Make sure your data is up to date in bigquery

2020-02-28 5 min read

Introduction

In my work, data pipelines are nesscesary in order to provide clients with the correct data. unfortunately sometimes due to changes in the API, access being removed, or unexpected timeouts and crashes ends up having the data not being updated properly meaning that the marketing automation systems and dashboards are not updated.

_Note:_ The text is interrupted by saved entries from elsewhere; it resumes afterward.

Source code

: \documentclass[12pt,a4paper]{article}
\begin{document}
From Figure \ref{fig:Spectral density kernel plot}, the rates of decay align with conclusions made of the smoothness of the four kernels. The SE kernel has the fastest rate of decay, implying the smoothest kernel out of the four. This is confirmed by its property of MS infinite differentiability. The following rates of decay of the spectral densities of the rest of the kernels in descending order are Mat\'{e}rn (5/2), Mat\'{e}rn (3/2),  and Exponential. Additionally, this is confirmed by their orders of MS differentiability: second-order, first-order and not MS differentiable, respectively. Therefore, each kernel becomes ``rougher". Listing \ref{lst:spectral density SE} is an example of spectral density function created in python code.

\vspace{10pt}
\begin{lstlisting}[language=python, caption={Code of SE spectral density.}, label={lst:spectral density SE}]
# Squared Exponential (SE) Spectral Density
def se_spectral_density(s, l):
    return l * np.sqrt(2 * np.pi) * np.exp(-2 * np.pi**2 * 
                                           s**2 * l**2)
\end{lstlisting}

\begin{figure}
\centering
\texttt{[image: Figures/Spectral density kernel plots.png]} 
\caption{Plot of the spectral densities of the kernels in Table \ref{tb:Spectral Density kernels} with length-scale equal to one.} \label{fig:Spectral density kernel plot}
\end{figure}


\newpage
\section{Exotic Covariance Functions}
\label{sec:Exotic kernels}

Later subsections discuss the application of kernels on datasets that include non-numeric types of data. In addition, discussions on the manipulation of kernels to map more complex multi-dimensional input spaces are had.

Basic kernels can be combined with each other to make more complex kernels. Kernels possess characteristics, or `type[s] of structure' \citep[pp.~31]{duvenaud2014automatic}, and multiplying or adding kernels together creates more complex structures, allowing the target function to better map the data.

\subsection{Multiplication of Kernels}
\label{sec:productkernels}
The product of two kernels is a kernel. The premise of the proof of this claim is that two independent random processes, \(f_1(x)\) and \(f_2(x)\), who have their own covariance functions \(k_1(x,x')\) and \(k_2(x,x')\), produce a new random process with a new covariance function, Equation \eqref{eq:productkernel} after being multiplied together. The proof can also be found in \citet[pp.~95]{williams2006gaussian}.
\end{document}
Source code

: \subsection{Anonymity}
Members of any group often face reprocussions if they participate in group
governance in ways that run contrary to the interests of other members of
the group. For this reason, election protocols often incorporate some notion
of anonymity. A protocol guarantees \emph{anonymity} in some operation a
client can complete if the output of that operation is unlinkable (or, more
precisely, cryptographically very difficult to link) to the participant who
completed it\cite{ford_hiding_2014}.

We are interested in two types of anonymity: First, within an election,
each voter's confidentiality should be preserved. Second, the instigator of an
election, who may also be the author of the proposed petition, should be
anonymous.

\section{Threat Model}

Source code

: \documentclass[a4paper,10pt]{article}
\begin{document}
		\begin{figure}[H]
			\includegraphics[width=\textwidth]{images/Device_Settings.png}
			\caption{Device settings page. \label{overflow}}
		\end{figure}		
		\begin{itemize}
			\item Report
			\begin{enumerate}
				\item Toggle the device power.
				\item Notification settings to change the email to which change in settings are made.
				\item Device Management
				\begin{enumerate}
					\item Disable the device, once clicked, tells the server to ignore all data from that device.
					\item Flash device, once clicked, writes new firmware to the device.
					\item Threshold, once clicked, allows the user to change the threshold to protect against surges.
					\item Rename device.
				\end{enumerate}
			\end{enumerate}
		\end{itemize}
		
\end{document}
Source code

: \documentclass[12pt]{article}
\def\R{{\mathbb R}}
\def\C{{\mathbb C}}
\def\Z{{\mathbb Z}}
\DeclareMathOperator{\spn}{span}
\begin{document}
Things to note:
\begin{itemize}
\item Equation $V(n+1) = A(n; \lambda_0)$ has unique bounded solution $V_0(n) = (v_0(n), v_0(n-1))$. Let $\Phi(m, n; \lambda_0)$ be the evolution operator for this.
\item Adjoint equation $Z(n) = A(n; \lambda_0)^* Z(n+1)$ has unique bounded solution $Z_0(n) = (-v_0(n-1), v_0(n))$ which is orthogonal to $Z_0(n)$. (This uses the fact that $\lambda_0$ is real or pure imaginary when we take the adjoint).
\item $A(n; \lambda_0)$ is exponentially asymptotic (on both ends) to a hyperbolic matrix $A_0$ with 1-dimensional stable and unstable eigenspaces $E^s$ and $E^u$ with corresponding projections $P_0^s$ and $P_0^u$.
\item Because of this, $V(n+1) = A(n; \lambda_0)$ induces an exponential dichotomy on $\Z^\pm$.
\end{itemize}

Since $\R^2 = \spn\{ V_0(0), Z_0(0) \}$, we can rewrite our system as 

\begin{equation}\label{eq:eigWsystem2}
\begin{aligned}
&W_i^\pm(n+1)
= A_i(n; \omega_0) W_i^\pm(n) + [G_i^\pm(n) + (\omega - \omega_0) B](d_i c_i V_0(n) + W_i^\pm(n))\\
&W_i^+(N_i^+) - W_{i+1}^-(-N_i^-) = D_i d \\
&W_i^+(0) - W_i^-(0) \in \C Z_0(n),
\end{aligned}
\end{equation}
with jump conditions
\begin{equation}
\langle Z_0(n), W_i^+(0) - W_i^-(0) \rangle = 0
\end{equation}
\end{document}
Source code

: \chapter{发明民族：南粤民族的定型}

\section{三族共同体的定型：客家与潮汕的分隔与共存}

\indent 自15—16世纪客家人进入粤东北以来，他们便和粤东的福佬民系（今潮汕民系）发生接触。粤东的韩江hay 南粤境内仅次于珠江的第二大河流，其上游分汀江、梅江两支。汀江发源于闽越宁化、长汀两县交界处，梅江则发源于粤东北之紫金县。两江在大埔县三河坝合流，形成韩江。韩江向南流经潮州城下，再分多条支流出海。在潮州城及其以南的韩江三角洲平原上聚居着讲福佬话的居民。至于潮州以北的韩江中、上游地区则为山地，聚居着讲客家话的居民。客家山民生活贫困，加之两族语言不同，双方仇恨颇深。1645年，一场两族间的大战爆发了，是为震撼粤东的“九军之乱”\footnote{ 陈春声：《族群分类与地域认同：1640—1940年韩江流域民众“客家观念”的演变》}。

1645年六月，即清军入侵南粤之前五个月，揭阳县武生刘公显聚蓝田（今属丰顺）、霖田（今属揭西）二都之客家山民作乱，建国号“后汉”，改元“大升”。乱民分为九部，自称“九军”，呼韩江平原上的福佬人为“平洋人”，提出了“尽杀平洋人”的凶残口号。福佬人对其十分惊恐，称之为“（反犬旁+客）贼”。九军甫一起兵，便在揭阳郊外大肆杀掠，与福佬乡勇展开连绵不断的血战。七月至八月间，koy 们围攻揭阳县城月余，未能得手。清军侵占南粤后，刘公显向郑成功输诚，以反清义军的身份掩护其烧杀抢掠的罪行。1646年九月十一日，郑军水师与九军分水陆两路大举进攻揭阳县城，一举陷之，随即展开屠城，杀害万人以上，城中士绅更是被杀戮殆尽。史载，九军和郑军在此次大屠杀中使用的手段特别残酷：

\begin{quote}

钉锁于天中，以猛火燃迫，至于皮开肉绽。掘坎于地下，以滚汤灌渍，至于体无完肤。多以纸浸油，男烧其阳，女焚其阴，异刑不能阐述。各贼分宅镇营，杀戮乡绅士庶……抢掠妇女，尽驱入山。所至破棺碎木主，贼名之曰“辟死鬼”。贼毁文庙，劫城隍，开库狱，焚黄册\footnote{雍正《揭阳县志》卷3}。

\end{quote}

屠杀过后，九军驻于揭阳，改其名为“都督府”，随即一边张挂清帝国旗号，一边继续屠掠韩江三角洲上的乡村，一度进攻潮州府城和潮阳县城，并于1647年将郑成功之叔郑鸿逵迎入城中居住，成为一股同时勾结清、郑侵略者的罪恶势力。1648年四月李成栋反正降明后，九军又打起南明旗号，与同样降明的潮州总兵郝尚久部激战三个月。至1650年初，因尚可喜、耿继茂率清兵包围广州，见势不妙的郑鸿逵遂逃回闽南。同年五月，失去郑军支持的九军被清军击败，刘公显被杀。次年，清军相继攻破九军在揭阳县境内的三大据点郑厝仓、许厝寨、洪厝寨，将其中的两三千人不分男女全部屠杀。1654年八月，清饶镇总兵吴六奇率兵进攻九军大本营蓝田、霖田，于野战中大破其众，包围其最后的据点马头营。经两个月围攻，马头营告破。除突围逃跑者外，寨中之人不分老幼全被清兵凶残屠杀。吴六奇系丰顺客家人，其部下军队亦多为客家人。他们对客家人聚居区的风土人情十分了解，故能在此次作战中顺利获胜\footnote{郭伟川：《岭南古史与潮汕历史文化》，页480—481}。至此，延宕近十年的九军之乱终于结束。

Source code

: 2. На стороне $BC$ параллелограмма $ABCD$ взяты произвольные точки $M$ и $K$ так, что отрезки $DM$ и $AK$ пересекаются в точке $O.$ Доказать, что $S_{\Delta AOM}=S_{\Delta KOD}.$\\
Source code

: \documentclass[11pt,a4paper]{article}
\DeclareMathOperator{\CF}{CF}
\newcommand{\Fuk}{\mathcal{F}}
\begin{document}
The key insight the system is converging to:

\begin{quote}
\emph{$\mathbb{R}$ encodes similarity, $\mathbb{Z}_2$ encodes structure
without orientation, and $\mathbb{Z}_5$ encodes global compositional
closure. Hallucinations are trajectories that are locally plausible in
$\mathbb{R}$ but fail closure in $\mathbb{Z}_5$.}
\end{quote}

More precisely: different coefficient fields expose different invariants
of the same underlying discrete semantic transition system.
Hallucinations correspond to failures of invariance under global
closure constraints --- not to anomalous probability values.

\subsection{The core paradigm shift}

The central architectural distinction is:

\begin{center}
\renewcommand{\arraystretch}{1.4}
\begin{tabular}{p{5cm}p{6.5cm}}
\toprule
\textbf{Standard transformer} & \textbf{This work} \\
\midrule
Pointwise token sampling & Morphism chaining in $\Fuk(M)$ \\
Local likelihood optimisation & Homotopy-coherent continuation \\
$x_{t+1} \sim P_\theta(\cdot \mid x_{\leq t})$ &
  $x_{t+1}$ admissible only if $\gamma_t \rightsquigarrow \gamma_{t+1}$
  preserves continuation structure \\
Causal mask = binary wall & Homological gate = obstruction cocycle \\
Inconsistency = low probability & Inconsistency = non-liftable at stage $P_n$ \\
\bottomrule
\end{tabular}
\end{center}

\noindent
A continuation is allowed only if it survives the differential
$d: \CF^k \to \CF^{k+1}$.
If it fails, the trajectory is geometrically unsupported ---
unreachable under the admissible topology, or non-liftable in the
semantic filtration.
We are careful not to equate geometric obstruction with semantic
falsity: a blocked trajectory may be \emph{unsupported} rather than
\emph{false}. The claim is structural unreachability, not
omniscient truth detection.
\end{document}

We almost store all relevant data in BigQuery, while the same data can be pushed to many other platforms such marketing automation systems, SQL databases etc. Because of this, we can utilize the metadata from BigQuery and see if the datasets are updated at the right time.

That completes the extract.